Study objectives: To determine the sensitivity, specificity, positive predictive value (PPV), and negative predictive value (NPV) of the dipyridamole stress test (DSST) in predicting [greater than or equal to] 50% obstruction of an internal mammary artery or new native coronary artery disease (CAD) compared with saphenous vein graft obstruction [greater than or equal to] 50% in patients with prior coronary artery surgery and symptoms.

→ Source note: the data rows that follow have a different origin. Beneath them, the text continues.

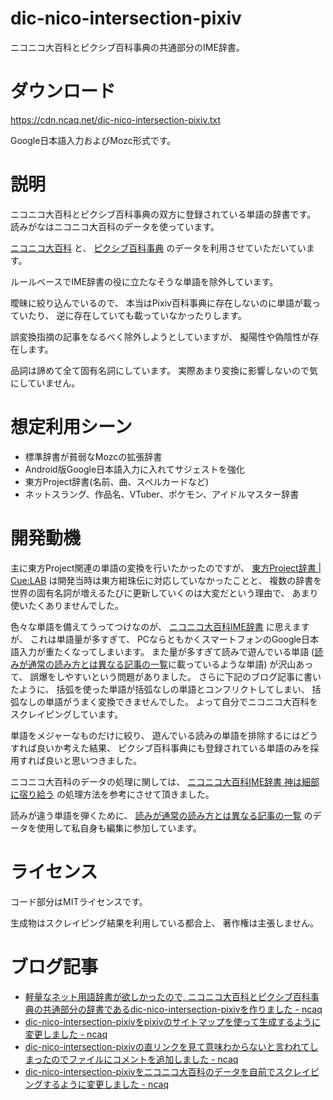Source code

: # dic-nico-intersection-pixiv

ニコニコ大百科とピクシブ百科事典の共通部分のIME辞書。

# ダウンロード

<https://cdn.ncaq.net/dic-nico-intersection-pixiv.txt>

Google日本語入力およびMozc形式です。

# 説明

ニコニコ大百科とピクシブ百科事典の双方に登録されている単語の辞書です。
読みがなはニコニコ大百科のデータを使っています。

[ニコニコ大百科](http://dic.nicovideo.jp/)
と、
[ピクシブ百科事典](https://dic.pixiv.net/)
のデータを利用させていただいています。

ルールベースでIME辞書の役に立たなそうな単語を除外しています。

曖昧に絞り込んでいるので、
本当はPixiv百科事典に存在しないのに単語が載っていたり、
逆に存在していても載っていなかったりします。

誤変換指摘の記事をなるべく除外しようとしていますが、
擬陽性や偽陰性が存在します。

品詞は諦めて全て固有名詞にしています。
実際あまり変換に影響しないので気にしていません。

# 想定利用シーン

* 標準辞書が貧弱なMozcの拡張辞書
* Android版Google日本語入力に入れてサジェストを強化
* 東方Project辞書(名前、曲、スペルカードなど)
* ネットスラング、作品名、VTuber、ポケモン、アイドルマスター辞書

# 開発動機

主に東方Project関連の単語の変換を行いたかったのですが、
[東方Project辞書 | Cue:LAB](https://9lab.jp/works/dic/th-dic.php)
は開発当時は東方紺珠伝に対応していなかったことと、
複数の辞書を世界の固有名詞が増えるたびに更新していくのは大変だという理由で、
あまり使いたくありませんでした。

色々な単語を備えてうってつけなのが、
[ニコニコ大百科IME辞書](http://tkido.com/blog/1019.html)
に思えますが、
これは単語量が多すぎて、
PCならともかくスマートフォンのGoogle日本語入力が重たくなってしまいます。
また量が多すぎて読みで遊んでいる単語
([読みが通常の読み方とは異なる記事の一覧](https://dic.nicovideo.jp/id/4652210)に載っているような単語)
が沢山あって、
誤爆をしやすいという問題がありました。
さらに下記のブログ記事に書いたように、
括弧を使った単語が括弧なしの単語とコンフリクトしてしまい、
括弧なしの単語がうまく変換できませんでした。
よって自分でニコニコ大百科をスクレイピングしています。

単語をメジャーなものだけに絞り、
遊んでいる読みの単語を排除するにはどうすれば良いか考えた結果、
ピクシブ百科事典にも登録されている単語のみを採用すれば良いと思いつきました。

ニコニコ大百科のデータの処理に関しては、
[ニコニコ大百科IME辞書 神は細部に宿り給う](http://tkido.com/blog/1019.html)
の処理方法を参考にさせて頂きました。

読みが違う単語を弾くために、
[読みが通常の読み方とは異なる記事の一覧](https://dic.nicovideo.jp/id/4652210)
のデータを使用して私自身も編集に参加しています。

# ライセンス

コード部分はMITライセンスです。

生成物はスクレイピング結果を利用している都合上、
著作権は主張しません。

# ブログ記事

* [軽量なネット用語辞書が欲しかったので, ニコニコ大百科とピクシブ百科事典の共通部分の辞書であるdic-nico-intersection-pixivを作りました - ncaq](https://www.ncaq.net/2017/03/10/)
* [dic-nico-intersection-pixivをpixivのサイトマップを使って生成するように変更しました - ncaq](https://www.ncaq.net/2017/08/23/)
* [dic-nico-intersection-pixivの直リンクを見て意味わからないと言われてしまったのでファイルにコメントを追加しました - ncaq](https://www.ncaq.net/2017/11/09/16/26/13/)
* [dic-nico-intersection-pixivをニコニコ大百科のデータを自前でスクレイピングするように変更しました - ncaq](https://www.ncaq.net/2019/08/20/13/16/20/)
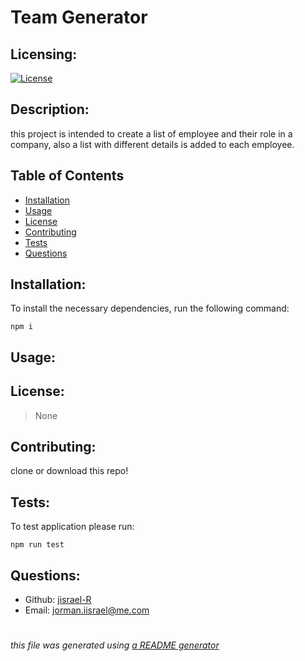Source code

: # Team Generator
  
  
  ## Licensing:
  [![License](https://img.shields.io/badge/license-None-blue)](https://shields.io)
  
  ## Description:
  this project is intended to create a list of employee and their role in a company,
  also a list with different details is added to each employee.


  ## Table of Contents 
  - [Installation](#installation)
  - [Usage](#usage)
  - [License](#license)
  - [Contributing](#contributing)
  - [Tests](#tests)
  - [Questions](#questions)
  
  ## Installation:
  To install the necessary dependencies, run the following command:

    npm i 
  
 
  ## Usage:
  
  ## License:
 > None
  ## Contributing:
  clone  or download this repo!
  ## Tests:
  To test application please run:
   
    npm run test
  
  ## Questions:
  - Github: [jisrael-R](https://github.com/jisrael-R)
  - Email: jorman.iisrael@me.com 
  
  
 
#
  
  *this file was generated using [a README generator](https://github.com/jisrael-R/professional-README-generator)*
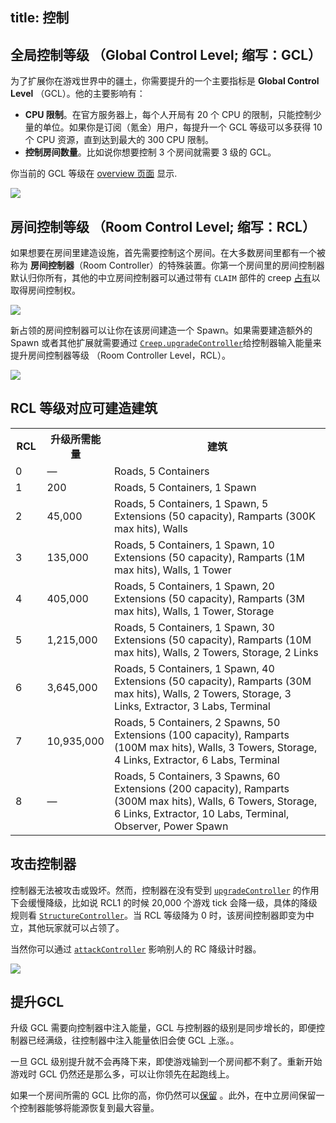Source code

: title: 控制
---

## 全局控制等级 （Global Control Level; 缩写：GCL）

为了扩展你在游戏世界中的疆土，你需要提升的一个主要指标是 **Global Control Level** （GCL）。他的主要影响有：

* **CPU 限制**。在官方服务器上，每个人开局有 20 个 CPU 的限制，只能控制少量的单位。如果你是订阅（氪金）用户，每提升一个 GCL 等级可以多获得 10 个 CPU 资源，直到达到最大的 300 CPU 限制。
* **控制房间数量**。比如说你想要控制 3 个房间就需要 3 级的 GCL。



你当前的 GCL 等级在 [overview 页面](https://screeps.com/a/#!/overview) 显示.

![](img/gcl-cpu.png)

## 房间控制等级 （Room Control Level; 缩写：RCL）

如果想要在房间里建造设施，首先需要控制这个房间。在大多数房间里都有一个被称为 **房间控制器**（Room Controller）的特殊装置。你第一个房间里的房间控制器默认归你所有，其他的中立房间控制器可以通过带有 `CLAIM` 部件的 creep [占有](/api/#Creep.claimController)以取得房间控制权。

![](img/c1.png)

新占领的房间控制器可以让你在该房间建造一个 Spawn。如果需要建造额外的 Spawn 或者其他扩展就需要通过 [`Creep.upgradeController`](/api/#Creep.upgradeController)给控制器输入能量来提升房间控制器等级 （Room Controller Level，RCL）。

![](img/c2.png)

## RCL 等级对应可建造建筑

<table>
<tbody>
<tr>
<th style="width: 10%;">RCL</th>
<th style="width: 15%;">升级所需能量</th>
<th>建筑</th>
</tr>
<tr>
<td>0</td>
<td>—</td>
<td>Roads, 5 Containers</td>
</tr>
<tr>
<td>1</td>
<td>200</td>
<td>Roads, 5 Containers, 1 Spawn</td>
</tr>
<tr>
<td>2</td>
<td>45,000</td>
<td>Roads, 5 Containers, 1 Spawn, 5 Extensions (50 capacity), Ramparts (300K max hits), Walls</td>
</tr>
<tr>
<td>3</td>
<td>135,000</td>
<td>Roads, 5 Containers, 1 Spawn, 10 Extensions (50 capacity), Ramparts (1M max hits), Walls, 1 Tower</td>
</tr>
<tr>
<td>4</td>
<td>405,000</td>
<td>Roads, 5 Containers, 1 Spawn, 20 Extensions (50 capacity), Ramparts (3M max hits), Walls, 1 Tower, Storage</td>
</tr>
<tr>
<td>5</td>
<td>1,215,000</td>
<td>Roads, 5 Containers, 1 Spawn, 30 Extensions (50 capacity), Ramparts (10M max hits), Walls, 2 Towers, Storage, 2 Links</td>
</tr>
<tr>
<td>6</td>
<td>3,645,000</td>
<td>Roads, 5 Containers, 1 Spawn, 40 Extensions (50 capacity), Ramparts (30M max hits), Walls, 2 Towers, Storage, 3 Links, Extractor, 3 Labs, Terminal</td>
</tr>
<tr>
<td>7</td>
<td>10,935,000</td>
<td>Roads, 5 Containers, 2 Spawns, 50 Extensions (100 capacity), Ramparts (100M max hits), Walls, 3 Towers, Storage, 4 Links, Extractor, 6 Labs, Terminal</td>
</tr>
<tr>
<td>8</td>
<td>—</td>
<td>Roads, 5 Containers, 3 Spawns, 60 Extensions (200 capacity), Ramparts (300M max hits), Walls, 6 Towers, Storage, 6 Links, Extractor, 10 Labs, Terminal, Observer, Power Spawn</td>
</tr>
</tbody>
</table>

## 攻击控制器

控制器无法被攻击或毁坏。然而，控制器在没有受到 [`upgradeController`](/api/#Creep.upgradeController) 的作用下会缓慢降级，比如说 RCL1 的时候 20,000 个游戏 tick 会降一级，具体的降级规则看 [`StructureController`](/api/#StructureController)。当 RCL 等级降为 0 时，该房间控制器即变为中立，其他玩家就可以占领了。

当然你可以通过 [`attackController`](/api/#Creep.attackController) 影响别人的 RC 降级计时器。

![](/img/controllerDowngrade.png)

## 提升GCL

升级 GCL 需要向控制器中注入能量，GCL 与控制器的级别是同步增长的，即便控制器已经满级，往控制器中注入能量依旧会使 GCL 上涨。。

一旦 GCL 级别提升就不会再降下来，即使游戏输到一个房间都不剩了。重新开始游戏时 GCL 仍然还是那么多，可以让你领先在起跑线上。

如果一个房间所需的 GCL 比你的高，你仍然可以[保留](/api/#Creep.reserveController) 。此外，在中立房间保留一个控制器能够将能源恢复到最大容量。
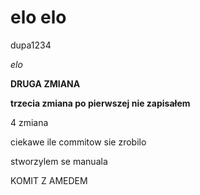 elo elo
=======

dupa1234

*elo*

**DRUGA ZMIANA**

**trzecia zmiana po pierwszej nie zapisałem**

4 zmiana

ciekawe ile commitow sie zrobilo


stworzylem se manuala

KOMIT Z AMEDEM
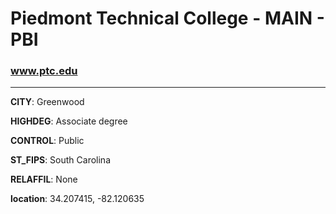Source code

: # Piedmont Technical College - MAIN - PBI
### www.ptc.edu
---
**CITY**: Greenwood

**HIGHDEG**: Associate degree

**CONTROL**: Public

**ST_FIPS**: South Carolina

**RELAFFIL**: None

**location**: 34.207415, -82.120635
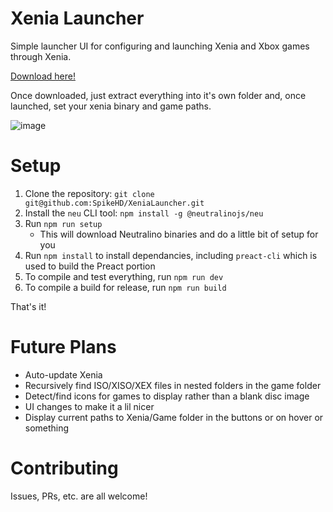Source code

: # Xenia Launcher

Simple launcher UI for configuring and launching Xenia and Xbox games through Xenia.

[Download here!](https://github.com/SpikeHD/XeniaLauncher/releases)

Once downloaded, just extract everything into it's own folder and, once launched, set your xenia binary and game paths.

![image](https://user-images.githubusercontent.com/25207995/161187711-df484f6a-fade-4acf-8f24-fa1ff2681986.png)

# Setup

1. Clone the repository: `git clone git@github.com:SpikeHD/XeniaLauncher.git`
2. Install the `neu` CLI tool: `npm install -g @neutralinojs/neu`
3. Run `npm run setup`
    - This will download Neutralino binaries and do a little bit of setup for you
4. Run `npm install` to install dependancies, including `preact-cli` which is used to build the Preact portion
5. To compile and test everything, run `npm run dev`
6. To compile a build for release, run `npm run build`

That's it!

# Future Plans

* Auto-update Xenia
* Recursively find ISO/XISO/XEX files in nested folders in the game folder
* Detect/find icons for games to display rather than a blank disc image
* UI changes to make it a lil nicer
* Display current paths to Xenia/Game folder in the buttons or on hover or something

# Contributing

Issues, PRs, etc. are all welcome!
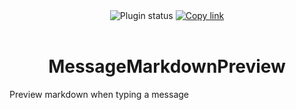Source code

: <div align="center">
    <img alt="Plugin status" src="https://img.shields.io/badge/plugin_status-finished-C5E1A5?style=for-the-badge&labelColor=263238">
    <a href="https://gabe616.github.io/VendettaPlugins/message-markdown-preview">
        <img alt="Copy link" src="https://img.shields.io/badge/copy%20link-263238?style=for-the-badge">
    </a>
</div>
<br/>
<div align="center">
    <h1>MessageMarkdownPreview</h1>
</div>

Preview markdown when typing a message
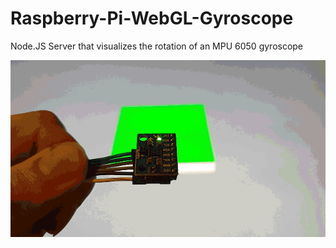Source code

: # Raspberry-Pi-WebGL-Gyroscope
Node.JS Server that visualizes the rotation of an MPU 6050 gyroscope

![](MPU6050.gif)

Design: In 144 patients with prior coronary artery surgery who underwent a DSST within 8 [+ or -] 7 days of coronary angiography performed because of cardiac symptoms, we investigated the sensitivity, specificity, PPV, and NPV of the DSST in predicting [greater than or equal to] 50% obstruction of an internal mammary artery or new native CAD (201 total arterial conduits) vs [greater than or equal to] 50% obstruction of saphenous vein grafts (total saphenous grafts = 246).
Setting: A university hospital.
Patients: The 144 patients included 88 men and 56 women, mean age 68 [+ or -] 9 years ([+ or -] SD).
Results: The DSST had a sensitivity of 81%, a specificity of 87%, a PPV of 84%, and a NPV of 84% in predicting [greater than or equal to] 50% obstruction of an internal mammary artery or new native CAD. The DSST had a sensitivity of 88%, a specificity of 82%, a PPV of 86%, and a NPV of 85% in predicting [greater than or equal to] 50% obstruction of saphenous vein grafts.
Conclusion: There was no significant difference in sensitivity, specificity, PPV, or NPV of the DSST in predicting [greater than or equal to] 50% obstruction of an internal mammary artery or new native CAD vs predicting [greater than or equal to] 50% obstruction of saphenous vein grafts in patients with prior coronary artery surgery and cardiac symptoms. (CHEST 2004; 126:1040-1041)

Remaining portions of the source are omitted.